“Nay, two—mirth—we have cast our sorrows behind us. You said I was a dove, so be it—a pair of doves, perhaps wounded, lamed—but we coo into each other’s ear, and lay our aching hearts together and so obtain solace.”
“I will refuse you nothing,” said Domitia, again kissing her visitor.
Accordingly, a couple of hours later the two ladies started, Domitia taking with her some attendants, but travelling, as was proposed, in the large litter of Domitilla.
This latter lady was, as already mentioned, the widow of Clemens, one of the two sons of Flavius Sabinus, præfect of the city, who had held the Capitol against the Prætorians of Vitellius and had been murdered but a few hours before Rome was entered by the troops that favored his brother Vespasian. On that occasion his sons had escaped, and the elder was married to Julia, daughter of Titus, but had been put to death by Domitian. The younger brother, Clemens, a quiet, inoffensive man, who took no part in public affairs, had been executed as well, shortly before Domitian himself perished.

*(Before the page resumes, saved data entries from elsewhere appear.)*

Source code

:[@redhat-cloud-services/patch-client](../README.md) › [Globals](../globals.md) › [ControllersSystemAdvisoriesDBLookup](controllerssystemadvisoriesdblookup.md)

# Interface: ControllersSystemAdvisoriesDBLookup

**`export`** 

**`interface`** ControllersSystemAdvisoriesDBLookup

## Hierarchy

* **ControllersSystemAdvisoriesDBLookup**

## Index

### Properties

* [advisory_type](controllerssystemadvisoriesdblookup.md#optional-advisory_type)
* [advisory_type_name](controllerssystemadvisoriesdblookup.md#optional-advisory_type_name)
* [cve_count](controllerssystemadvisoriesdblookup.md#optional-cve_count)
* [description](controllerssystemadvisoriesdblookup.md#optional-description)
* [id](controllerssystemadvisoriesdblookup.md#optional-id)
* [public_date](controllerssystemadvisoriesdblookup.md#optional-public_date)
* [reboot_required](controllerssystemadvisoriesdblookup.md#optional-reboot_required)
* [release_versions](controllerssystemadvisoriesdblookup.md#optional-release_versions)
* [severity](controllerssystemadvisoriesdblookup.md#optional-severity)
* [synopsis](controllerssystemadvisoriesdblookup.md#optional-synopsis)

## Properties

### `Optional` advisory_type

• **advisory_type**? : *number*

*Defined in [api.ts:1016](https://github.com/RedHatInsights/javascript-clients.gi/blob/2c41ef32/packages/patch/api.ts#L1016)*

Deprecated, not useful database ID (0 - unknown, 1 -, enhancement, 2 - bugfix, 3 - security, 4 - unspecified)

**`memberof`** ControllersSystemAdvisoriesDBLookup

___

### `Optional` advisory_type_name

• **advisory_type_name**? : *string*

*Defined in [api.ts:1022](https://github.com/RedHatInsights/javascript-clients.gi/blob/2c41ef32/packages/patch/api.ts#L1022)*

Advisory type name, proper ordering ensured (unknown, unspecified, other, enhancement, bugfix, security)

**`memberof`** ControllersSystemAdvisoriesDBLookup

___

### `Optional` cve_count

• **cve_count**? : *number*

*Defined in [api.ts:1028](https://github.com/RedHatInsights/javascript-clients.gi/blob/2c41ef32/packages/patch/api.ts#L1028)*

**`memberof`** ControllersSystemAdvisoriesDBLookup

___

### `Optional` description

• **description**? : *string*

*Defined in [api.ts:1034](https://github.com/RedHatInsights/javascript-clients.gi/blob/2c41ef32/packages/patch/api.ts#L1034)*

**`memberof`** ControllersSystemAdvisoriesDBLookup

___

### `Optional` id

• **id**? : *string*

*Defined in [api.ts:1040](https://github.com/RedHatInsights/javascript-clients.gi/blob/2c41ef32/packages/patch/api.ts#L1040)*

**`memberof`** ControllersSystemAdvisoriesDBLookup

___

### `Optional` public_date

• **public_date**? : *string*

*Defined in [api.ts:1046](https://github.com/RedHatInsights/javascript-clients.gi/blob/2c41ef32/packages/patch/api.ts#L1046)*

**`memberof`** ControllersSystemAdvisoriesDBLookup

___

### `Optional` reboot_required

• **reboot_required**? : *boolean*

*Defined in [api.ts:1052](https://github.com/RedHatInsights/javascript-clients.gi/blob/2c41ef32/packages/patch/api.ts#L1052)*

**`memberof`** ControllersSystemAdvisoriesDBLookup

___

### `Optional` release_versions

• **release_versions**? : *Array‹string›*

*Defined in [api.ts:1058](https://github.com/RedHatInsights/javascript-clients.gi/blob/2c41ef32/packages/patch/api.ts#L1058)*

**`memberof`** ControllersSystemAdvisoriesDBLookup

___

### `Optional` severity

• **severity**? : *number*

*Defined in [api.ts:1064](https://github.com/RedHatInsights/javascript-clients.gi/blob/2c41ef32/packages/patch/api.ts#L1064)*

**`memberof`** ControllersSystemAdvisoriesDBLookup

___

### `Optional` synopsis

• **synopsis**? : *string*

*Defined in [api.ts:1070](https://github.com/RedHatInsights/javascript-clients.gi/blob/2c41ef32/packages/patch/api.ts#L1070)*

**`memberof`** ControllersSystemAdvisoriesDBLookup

And now Flavia Domitilla lived quietly on her estate not far from the Ardeatine Gate of Rome.
“How!” said Flavia, suddenly, as she espied the little cornelian suspended on the bosom of Domitia, “you have the Fish!”
“Yes, Glyceria gave it me—long ago.”
“Do you know what it means?”
“Glyceria told me—but it is a dream, a beautiful fancy, nothing more. There is no evidence.”
“Domitia, you have not sought for it.”